ANN ARBOR (WWJ) – A new study shows that kids who exercise and play team sports are less like to smoke or use marijuana and other drugs — but they may be more likely to drink.

About 38 percent of teens who didn’t exercise reported smoking cigarettes at some point in the past month, and 23 percent had smoked marijuana. That compared to 25 to 29 percent of frequent exercisers and athletes who had smoked cigarettes and 15 to 17 percent who smoked marijuana.

WWJ Newsradio 950 spoke with University of Michigan researcher Yvonne McElrath, one of the study’s authors.

McElrath said this data can be put to good use.

“It’s potentially helpful for individuals attempting to design prevention programs or treatment programs to consider how exactly this works. How can we tailor exercise to help individuals can down on their substance use, as well as prevent it in the first place,” she said.

The results, however, also showed high school students on athletic teams drank more alcohol than their peers. But this did not extend to people who exercised without being part of a team. About 45 percent of non-exercisers said they had drunk alcohol in the previous month, which rose to 57 percent for those who played a team sport.

McElrath said drinking appears to be a social activity on some teams, and there may be peer pressure to drink after the game.

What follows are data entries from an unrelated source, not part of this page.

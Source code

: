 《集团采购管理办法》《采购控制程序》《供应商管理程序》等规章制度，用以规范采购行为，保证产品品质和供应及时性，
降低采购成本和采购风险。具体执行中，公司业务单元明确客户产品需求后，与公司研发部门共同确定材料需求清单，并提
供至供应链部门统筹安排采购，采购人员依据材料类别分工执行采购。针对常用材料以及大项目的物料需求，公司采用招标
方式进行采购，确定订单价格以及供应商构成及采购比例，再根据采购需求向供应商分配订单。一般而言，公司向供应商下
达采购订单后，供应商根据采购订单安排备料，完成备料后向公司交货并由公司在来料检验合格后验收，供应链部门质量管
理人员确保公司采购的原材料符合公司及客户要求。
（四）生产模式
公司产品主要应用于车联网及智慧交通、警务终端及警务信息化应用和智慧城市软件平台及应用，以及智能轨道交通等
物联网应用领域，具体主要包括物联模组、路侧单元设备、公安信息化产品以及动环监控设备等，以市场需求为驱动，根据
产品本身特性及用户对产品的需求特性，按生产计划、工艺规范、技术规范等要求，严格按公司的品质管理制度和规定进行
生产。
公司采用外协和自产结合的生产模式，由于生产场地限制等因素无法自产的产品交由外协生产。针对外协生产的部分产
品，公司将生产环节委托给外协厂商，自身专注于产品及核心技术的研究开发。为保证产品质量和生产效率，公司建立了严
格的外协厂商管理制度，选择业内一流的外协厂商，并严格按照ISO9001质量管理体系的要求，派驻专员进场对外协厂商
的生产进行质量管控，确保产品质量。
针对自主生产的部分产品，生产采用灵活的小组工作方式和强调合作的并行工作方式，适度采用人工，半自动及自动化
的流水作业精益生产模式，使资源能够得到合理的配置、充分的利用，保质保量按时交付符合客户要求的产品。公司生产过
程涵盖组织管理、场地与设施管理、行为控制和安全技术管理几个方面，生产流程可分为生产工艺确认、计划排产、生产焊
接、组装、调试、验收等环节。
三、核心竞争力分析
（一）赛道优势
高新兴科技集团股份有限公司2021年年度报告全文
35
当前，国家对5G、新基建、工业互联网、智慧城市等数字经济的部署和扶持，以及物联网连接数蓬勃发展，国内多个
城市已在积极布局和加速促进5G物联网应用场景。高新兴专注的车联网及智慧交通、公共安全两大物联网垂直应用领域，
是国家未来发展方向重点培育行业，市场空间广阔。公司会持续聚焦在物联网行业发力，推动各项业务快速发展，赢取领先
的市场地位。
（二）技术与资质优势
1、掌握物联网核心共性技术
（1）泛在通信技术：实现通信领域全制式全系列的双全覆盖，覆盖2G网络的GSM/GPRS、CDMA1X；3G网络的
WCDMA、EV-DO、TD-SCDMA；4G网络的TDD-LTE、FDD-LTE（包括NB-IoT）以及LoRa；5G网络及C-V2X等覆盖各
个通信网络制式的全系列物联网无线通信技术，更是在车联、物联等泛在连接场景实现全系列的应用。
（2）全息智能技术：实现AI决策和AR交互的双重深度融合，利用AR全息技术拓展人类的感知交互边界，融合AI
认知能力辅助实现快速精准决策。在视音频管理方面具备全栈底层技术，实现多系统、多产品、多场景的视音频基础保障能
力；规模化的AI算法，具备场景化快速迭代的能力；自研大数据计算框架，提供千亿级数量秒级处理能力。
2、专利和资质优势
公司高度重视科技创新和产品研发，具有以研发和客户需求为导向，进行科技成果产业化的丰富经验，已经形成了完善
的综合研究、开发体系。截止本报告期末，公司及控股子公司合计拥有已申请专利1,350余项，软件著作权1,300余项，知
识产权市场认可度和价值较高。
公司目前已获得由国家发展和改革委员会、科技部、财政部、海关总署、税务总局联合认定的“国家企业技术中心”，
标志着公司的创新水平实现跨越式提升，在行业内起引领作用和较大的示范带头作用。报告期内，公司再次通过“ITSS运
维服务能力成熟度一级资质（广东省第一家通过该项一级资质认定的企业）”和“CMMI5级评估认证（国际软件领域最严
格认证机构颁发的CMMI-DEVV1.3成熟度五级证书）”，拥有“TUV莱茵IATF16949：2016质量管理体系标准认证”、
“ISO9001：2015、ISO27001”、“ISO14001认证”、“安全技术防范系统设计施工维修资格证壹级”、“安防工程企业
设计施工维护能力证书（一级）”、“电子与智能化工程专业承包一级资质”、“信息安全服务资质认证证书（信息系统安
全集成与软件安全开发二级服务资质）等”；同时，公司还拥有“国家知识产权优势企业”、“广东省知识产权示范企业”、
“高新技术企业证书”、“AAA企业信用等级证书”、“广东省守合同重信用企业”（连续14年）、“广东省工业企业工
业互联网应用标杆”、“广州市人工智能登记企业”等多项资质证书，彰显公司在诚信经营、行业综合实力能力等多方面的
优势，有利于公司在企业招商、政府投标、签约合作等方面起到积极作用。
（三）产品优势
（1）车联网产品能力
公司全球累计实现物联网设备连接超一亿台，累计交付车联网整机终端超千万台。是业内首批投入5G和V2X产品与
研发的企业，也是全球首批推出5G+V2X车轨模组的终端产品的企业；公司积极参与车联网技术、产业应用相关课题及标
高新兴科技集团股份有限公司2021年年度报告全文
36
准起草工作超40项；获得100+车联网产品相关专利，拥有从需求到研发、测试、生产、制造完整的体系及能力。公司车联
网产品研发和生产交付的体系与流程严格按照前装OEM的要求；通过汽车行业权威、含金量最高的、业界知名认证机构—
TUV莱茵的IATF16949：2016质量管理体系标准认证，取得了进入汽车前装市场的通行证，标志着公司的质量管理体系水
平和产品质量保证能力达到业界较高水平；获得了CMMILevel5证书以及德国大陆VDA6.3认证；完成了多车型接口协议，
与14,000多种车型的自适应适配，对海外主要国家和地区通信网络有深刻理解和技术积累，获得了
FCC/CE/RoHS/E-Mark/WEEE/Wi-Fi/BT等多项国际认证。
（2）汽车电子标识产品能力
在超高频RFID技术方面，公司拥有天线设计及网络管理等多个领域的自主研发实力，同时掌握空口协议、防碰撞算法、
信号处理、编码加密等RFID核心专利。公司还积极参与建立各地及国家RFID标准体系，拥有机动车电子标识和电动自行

“For alcohol, there seems to be a special relationship between team sports participation, especially competitive team sports participation, and increased use as high school seniors.  And we’re not the first study to find this at all. This has been found in previous research,” she said.

McElrath said she thinks the legality of alcohol contributes to that particular issue, adding that there is a need for targeted prevention efforts.

“Trying to get across that you can be a strong participant, doing your best in sports… that doesn’t mean that you need to be consuming alcohol,” she said.

The study, sponsored by the National Institute on Drug Abuse, followed high school seniors through young adulthood. The report included data on close to 12,000 students, about half of whom filled out follow-up surveys until they were 25 or 26 years old.